The Third Dimension, and
What We Can Borrow From Jim Collins




Since Good to Great swept onto the scene, good managers and companies have sought ascension to “great.” If only the sheer will to effectuate this leap was enough. Alas, radio companies are finding that traditional benchmarks of “great” are elusive and incomplete.

Consider the original validation for general market radio success: ratings and revenue. This duo reflected easily measured empirical data. One without the other meant “not good,” and certainly never “great.”

Today, the two pronged bell-weather for radio success has become clouded by the reality of our times: dollar input versus dollar output, and the return per dollar-spent. Non commercial public and Christian brands are measured by fundraising, though more and more are taking ratings seriously and realizing they can compete. In a standard cluster of commercial stations, the gap between good and advanced performance rides on non-empirical measurement. This missing piece of subjective aesthetics appears to be confusing many companies, leading to performance frustration.

Management coming from a historically process-oriented background struggles for a connection to the concept that says, “Even though your field leadership may exist in a diffused setting, you can create the climate which distinguishes the difference between conventional and acceptable goals, and inordinate “greatness.” The breakdown occurs when companies are either too anxiety-saturated by financial models, or simply lack the awareness of what we refer to as “The Third Dimension” required for greatness beyond ratings.

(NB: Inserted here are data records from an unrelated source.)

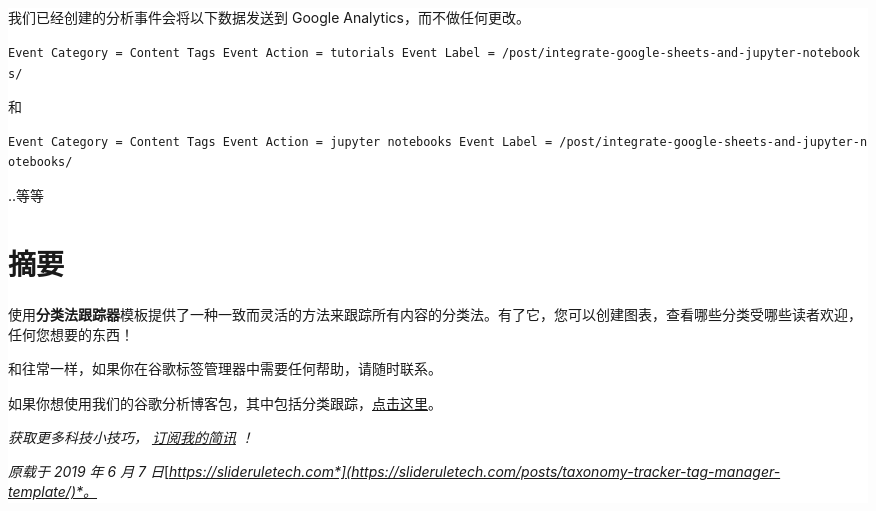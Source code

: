 我们已经创建的分析事件会将以下数据发送到 Google Analytics，而不做任何更改。

```
Event Category = Content Tags Event Action = tutorials Event Label = /post/integrate-google-sheets-and-jupyter-notebooks/
```

和

```
Event Category = Content Tags Event Action = jupyter notebooks Event Label = /post/integrate-google-sheets-and-jupyter-notebooks/
```

..等等

# 摘要

使用**分类法跟踪器**模板提供了一种一致而灵活的方法来跟踪所有内容的分类法。有了它，您可以创建图表，查看哪些分类受哪些读者欢迎，任何您想要的东西！

和往常一样，如果你在谷歌标签管理器中需要任何帮助，请随时联系。

如果你想使用我们的谷歌分析博客包，其中包括分类跟踪，[点击这里](https://slideruletech.com/products/google-analytics-blog-package/?utm_campaign=ga-blog-package&utm_medium=article&utm_source=medium&utm_content=taxonomy-tracker-story)。

*获取更多科技小技巧，* [*订阅我的简讯*](https://slideruletech.com/subscribe/tech-tips/?mcsul=https://medium.com/swlh/track-content-categories-tags-with-google-analytics-9825fb2567e5&) *！*

*原载于 2019 年 6 月 7 日*[*https://slideruletech.com*](https://slideruletech.com/posts/taxonomy-tracker-tag-manager-template/)*。*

Radio’s “Third Dimension” Defined

One day in the history of legendary KVIL Dallas/Fort Worth, group programming architect George Johns went over to Neiman Marcus and asked to buy a mannequin. Then, he asked an attendant in the women’s department to dress the mannequin in fashionable attire. George placed his newly acquired friend in the KVIL studio replete with a sign hanging around the mannequin’s neck that said, “Convince me!

Radio has always played music, unless of course the format is a spoken-word brand. Radio has always sold its music as an identity, and when its music brand created ratings, it sold those too, based on quantitative return. To accomplish this process, radio needed two essential components, aside from its physical assets: songs to be played, and jocks to facilitate them. Some stations and companies were more effective than others, but typically, the execution of a format was largely due to the leadership within the halls.

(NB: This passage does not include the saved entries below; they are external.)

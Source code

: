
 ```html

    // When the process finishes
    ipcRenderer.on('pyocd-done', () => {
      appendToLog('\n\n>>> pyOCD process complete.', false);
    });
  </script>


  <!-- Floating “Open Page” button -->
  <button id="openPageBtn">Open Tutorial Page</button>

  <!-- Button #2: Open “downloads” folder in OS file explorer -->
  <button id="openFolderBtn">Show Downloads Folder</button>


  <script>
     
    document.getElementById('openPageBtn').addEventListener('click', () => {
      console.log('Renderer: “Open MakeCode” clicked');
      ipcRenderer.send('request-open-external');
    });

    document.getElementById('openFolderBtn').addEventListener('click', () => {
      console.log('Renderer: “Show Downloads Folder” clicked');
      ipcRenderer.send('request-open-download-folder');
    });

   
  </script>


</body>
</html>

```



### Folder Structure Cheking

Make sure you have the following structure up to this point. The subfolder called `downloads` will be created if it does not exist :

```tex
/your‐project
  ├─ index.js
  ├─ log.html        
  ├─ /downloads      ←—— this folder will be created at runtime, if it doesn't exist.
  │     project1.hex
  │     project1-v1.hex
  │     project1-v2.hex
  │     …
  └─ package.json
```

The report card was simple: ratings + revenue = the corners of the manager’s mouth pointing up.

But with consolidation demand for more yield, more complex structure within a building or a company (often merging two or three former competitors with lingering animosity under a new tent), plus fewer resources of every kind, suddenly radio could no longer afford the luxury of two dimensions in its programming scheme, much less three. Today, a high percentage of today’s cluster programmers are stuck in a monochromatic world with station talent delivering one-way, non-reciprocal messages from the control room-out, with all of the warmth of flight announcements at LAX.

The Third Dimension is based on this proposition:

Even though ratings and revenue remain two critical barometers of success, “greatness” can only be claimed when leadership creates a culture of consensus-building among the staff, to create a total listening climate that goes far beyond the songs and talent themselves.

At least 75 percent of radio stations coast-to-coast, regardless of market size, insist in sustaining sonic packaging from the past, with all of the élan of announcing school hot lunch menus.  Talent is seldom coached under a set of parameters mutually accepted by the program director and their talent. The “wall-of-jock” continues, manifested in words and phrases listeners never did embrace, much less relate with in today’s ‘Me’ environment.

Sittin’ in with ya on a Saturday (heard recently in Tampa)


Comin’ up next hour…


More music on-the-way from_______


Want more details? Call 1-800-boring…


Keep it right here (or else?)


Straight up four o’clock….


That’s music from_____


We’ll be right back after we pay some bills…


This is but an appetizer on the long list of one-way, disempowering station-speak that has been left in the dust by time and reality.

The Third Dimension requires another tangible, measurable, and necessary element in station greatness: sound crafting away from radio, and toward “companionship.” Only companies who can hear the difference and accept the commitment and consequences can play!

This will require:

(1) Competent programming leadership with “hearing” and insatiable appetite for going

      where radio has seldom gone, and then, only in limited incursions. KVIL (Dallas Ft. 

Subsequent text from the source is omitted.